(Work to complete):
Only a number is wanted here: the count of lines in the entries below that include the word "align".

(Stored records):
* * * * * * * * *

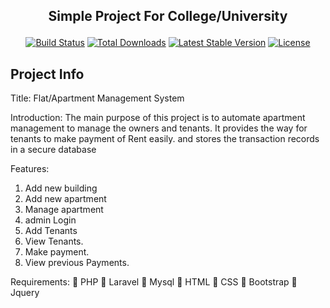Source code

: ## <p align="center">Simple Project For College/University</p>

<p align="center">
<a href="https://travis-ci.org/laravel/framework"><img src="https://travis-ci.org/laravel/framework.svg" alt="Build Status"></a>
<a href="https://packagist.org/packages/laravel/framework"><img src="https://img.shields.io/packagist/dt/laravel/framework" alt="Total Downloads"></a>
<a href="https://packagist.org/packages/laravel/framework"><img src="https://img.shields.io/packagist/v/laravel/framework" alt="Latest Stable Version"></a>
<a href="https://packagist.org/packages/laravel/framework"><img src="https://img.shields.io/packagist/l/laravel/framework" alt="License"></a>
</p>

##  Project Info
Title: Flat/Apartment Management System

Introduction: The main purpose of this project is to automate apartment management to manage the 
owners and tenants. It provides the way for tenants to make payment of Rent easily. and stores the 
transaction records in a secure database

Features:
1. Add new building
2. Add new apartment
3. Manage apartment
4. admin Login
5. Add Tenants
6. View Tenants.
7. Make payment.
8. View previous Payments.

Requirements:
 PHP
 Laravel
 Mysql
 HTML
 CSS 
 Bootstrap
 Jquery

* * * * * * * * *

(Problem solution):
2